The main objective of this article is to analyze the impact that the COVID-19 disease has had on commodity prices, recorded in the Eikon Bloomberg Thomson Reuters Commodity index, and to identify the possible emergence of a new commodity cycle that begins after a crisis health 2020. , while studying, for this purpose, the trend and persistence of prices. To this end, different standard unit root tests and fractional integrated methods based on ARFIMA (p, d, q) models were used. In addition, the results were supported by an Artificial Neural Network model using a Multilayer Perceptron (MLP) neural network for time series prediction.
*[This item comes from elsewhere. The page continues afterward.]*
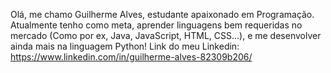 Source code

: Olá, me chamo Guilherme Alves, estudante apaixonado em Programação. 
Atualmente tenho como meta, aprender linguagens bem requeridas no mercado (Como por ex, Java, JavaScript, HTML, CSS...), e me desenvolver ainda mais na linguagem Python! 
Link do meu Linkedin: https://www.linkedin.com/in/guilherme-alves-82309b206/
We examine the properties of a time series of commodity prices, from 2 January 1991 to 2 April 2021, using monthly data.

One of the interesting results is that when focusing on the COVID-19 pandemic episode, we observe that both time series (Bloomberg Spot Commodity Index and Bloomberg Commodity Index Total Return) have a mean reversion behavior, indicating that it will not. necessary to take additional measures as the series will return, on their own, to their long-term projections, but given the very wide confidence intervals (obviously due to the small sample sizes in some of the periods examined) , we cannot reject Hypothesis I( 1), where the impact of the shock continues indefinitely. Therefore, we observe an increase in the index price, from before the start of the pandemic period of COVID-19, of 52.2%, using the algorithm of the Artificial Neural Network.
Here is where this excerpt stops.